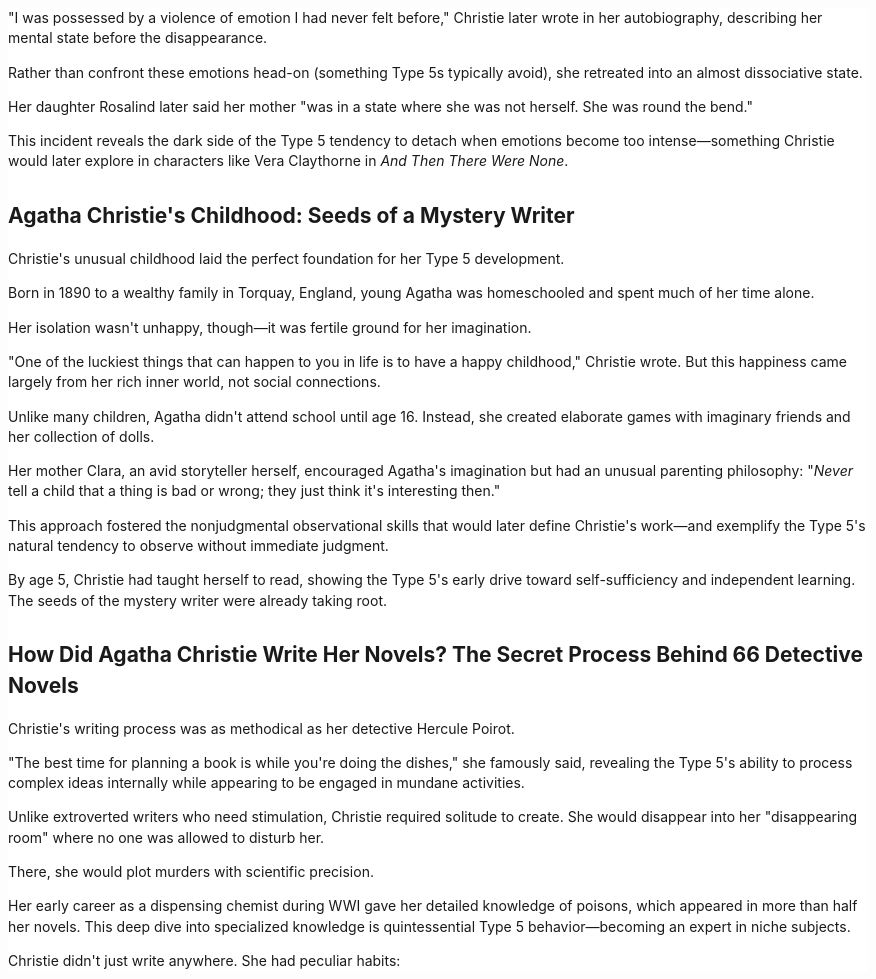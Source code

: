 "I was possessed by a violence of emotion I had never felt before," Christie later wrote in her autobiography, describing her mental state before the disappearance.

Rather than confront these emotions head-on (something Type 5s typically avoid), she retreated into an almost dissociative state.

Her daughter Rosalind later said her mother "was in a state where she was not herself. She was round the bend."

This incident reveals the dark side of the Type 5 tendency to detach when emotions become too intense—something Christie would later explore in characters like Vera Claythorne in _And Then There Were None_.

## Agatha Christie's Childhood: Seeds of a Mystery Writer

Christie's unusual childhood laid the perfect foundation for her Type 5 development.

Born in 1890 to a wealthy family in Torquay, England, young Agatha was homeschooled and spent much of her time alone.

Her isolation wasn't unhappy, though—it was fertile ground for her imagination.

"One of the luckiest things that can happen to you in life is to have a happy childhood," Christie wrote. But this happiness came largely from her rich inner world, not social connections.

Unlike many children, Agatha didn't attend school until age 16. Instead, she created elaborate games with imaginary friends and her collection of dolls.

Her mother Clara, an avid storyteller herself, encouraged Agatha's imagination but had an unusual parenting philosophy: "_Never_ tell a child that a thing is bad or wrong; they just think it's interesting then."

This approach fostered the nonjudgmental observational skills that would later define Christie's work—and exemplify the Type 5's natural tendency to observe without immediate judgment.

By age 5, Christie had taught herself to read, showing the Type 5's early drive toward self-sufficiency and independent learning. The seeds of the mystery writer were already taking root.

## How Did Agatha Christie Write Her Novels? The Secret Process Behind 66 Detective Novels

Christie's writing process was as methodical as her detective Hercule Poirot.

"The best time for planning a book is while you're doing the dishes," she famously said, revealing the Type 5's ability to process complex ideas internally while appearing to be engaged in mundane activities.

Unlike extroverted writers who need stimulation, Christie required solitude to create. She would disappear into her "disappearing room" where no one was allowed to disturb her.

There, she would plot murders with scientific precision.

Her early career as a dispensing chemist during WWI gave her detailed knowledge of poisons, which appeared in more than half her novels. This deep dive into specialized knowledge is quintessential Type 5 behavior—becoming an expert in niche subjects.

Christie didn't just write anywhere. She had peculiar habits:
——
**Work instructions:** Using the records above, set down exactly the lines from the one with "Her daughter Rosalind" through the one with "This incident reveals", inclusive, and nothing more.

**Output:**
Her daughter Rosalind later said her mother "was in a state where she was not herself. She was round the bend."

This incident reveals the dark side of the Type 5 tendency to detach when emotions become too intense—something Christie would later explore in characters like Vera Claythorne in _And Then There Were None_.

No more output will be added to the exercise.